Jane Winfield exhibition: 'Signs of Life'
601 Turner Blvd.
SCAD Museum of Art presents "Signs of Life," an exhibition of recent work by SCAD alumna Jane Winfield (M.F.A., painting, 2012). Winfield’s paintings stem from spatial observations that are adapted to the artist’s own unique logic. Creating an idiosyncratic visual language through a broad spectrum of mark making, the artist says her painting is "as liberating as making up your own words."
The artwork exhibited in "Signs of Life" embraces contradiction. Using materials like house paint and spent brush bristles, Winfield navigates the conflict between volatile textures and alluring color fields. Many of the paintings have a rich history of layering, as the artist frequently reworks pieces over long periods of time. This can be seen in chunky, built-up surfaces of paintings, swaths of flat, luminous color, and translucent layers that reveal glimpses of a painting’s past.
Winfield playfully translates routine occurrences, such as the lengthening of shadows or changes in the weather, into alternative dimensional states using the language of abstraction. A number of works in "Signs of Life" draw inspiration from exterior space and phenomena, which then take on the qualities of cryptic symbols after being transformed by the artist.
Winfield lives and works in Richmond, Virginia. After earning a Master of Fine Arts degree in painting from SCAD in 2012, she taught painting and drawing at the College of Charleston, South Carolina. Her work has appeared in group shows in the U.S. and South Korea. During her time at SCAD, Winfield founded and successfully directed the Alexander Collective, now a SCAD student club.
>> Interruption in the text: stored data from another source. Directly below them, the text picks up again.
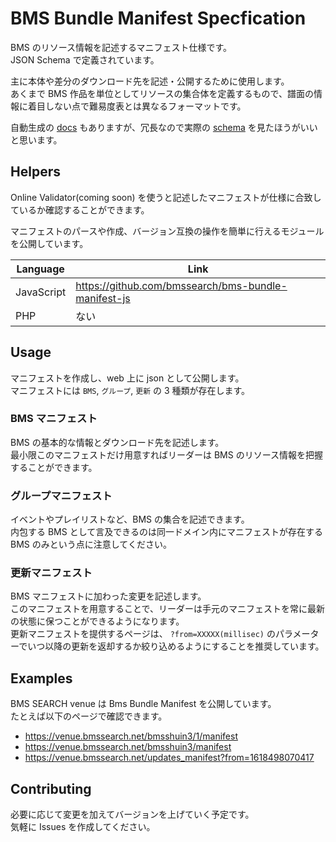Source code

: # BMS Bundle Manifest Specfication

BMS のリソース情報を記述するマニフェスト仕様です。  
JSON Schema で定義されています。

主に本体や差分のダウンロード先を記述・公開するために使用します。  
あくまで BMS 作品を単位としてリソースの集合体を定義するもので、譜面の情報に着目しない点で難易度表とは異なるフォーマットです。

自動生成の [docs](https://github.com/bmssearch/bms-bundle-spec/blob/master/docs/v1/README.md) もありますが、冗長なので実際の [schema](https://github.com/bmssearch/bms-bundle-spec/tree/master/schemas) を見たほうがいいと思います。

## Helpers

Online Validator(coming soon) を使うと記述したマニフェストが仕様に合致しているか確認することができます。

マニフェストのパースや作成、バージョン互換の操作を簡単に行えるモジュールを公開しています。

| Language   | Link                                                |
| ---------- | --------------------------------------------------- |
| JavaScript | https://github.com/bmssearch/bms-bundle-manifest-js |
| PHP        | ない                                                |

## Usage

マニフェストを作成し、web 上に json として公開します。  
マニフェストには `BMS`, `グループ`, `更新` の 3 種類が存在します。

### BMS マニフェスト

BMS の基本的な情報とダウンロード先を記述します。  
最小限このマニフェストだけ用意すればリーダーは BMS のリソース情報を把握することができます。

### グループマニフェスト

イベントやプレイリストなど、BMS の集合を記述できます。  
内包する BMS として言及できるのは同一ドメイン内にマニフェストが存在する BMS のみという点に注意してください。

### 更新マニフェスト

BMS マニフェストに加わった変更を記述します。  
このマニフェストを用意することで、リーダーは手元のマニフェストを常に最新の状態に保つことができるようになります。  
更新マニフェストを提供するページは、 `?from=XXXXX(millisec)` のパラメーターでいつ以降の更新を返却するか絞り込めるようにすることを推奨しています。

## Examples

BMS SEARCH venue は Bms Bundle Manifest を公開しています。  
たとえば以下のページで確認できます。

- https://venue.bmssearch.net/bmsshuin3/1/manifest
- https://venue.bmssearch.net/bmsshuin3/manifest
- https://venue.bmssearch.net/updates_manifest?from=1618498070417

## Contributing

必要に応じて変更を加えてバージョンを上げていく予定です。  
気軽に Issues を作成してください。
She currently teaches at Virginia Commonwealth University.
The exhibition is curated by Ben Tollefson, assistant curator of SCAD exhibitions.
Reception: Thursday, Nov. 10, 2016, 7–8 p.m.
Sunday: Noon to 5 p.m.
Tuesday: 10 a.m. to 5 p.m.
Wednesday: 10 a.m. to 5 p.m.
Thursday: 10 a.m. to 8 p.m.
Friday: 10 a.m. to 5 p.m.
Saturday: 10 a.m. to 5 p.m.
The exhibition and reception are free and open to the public.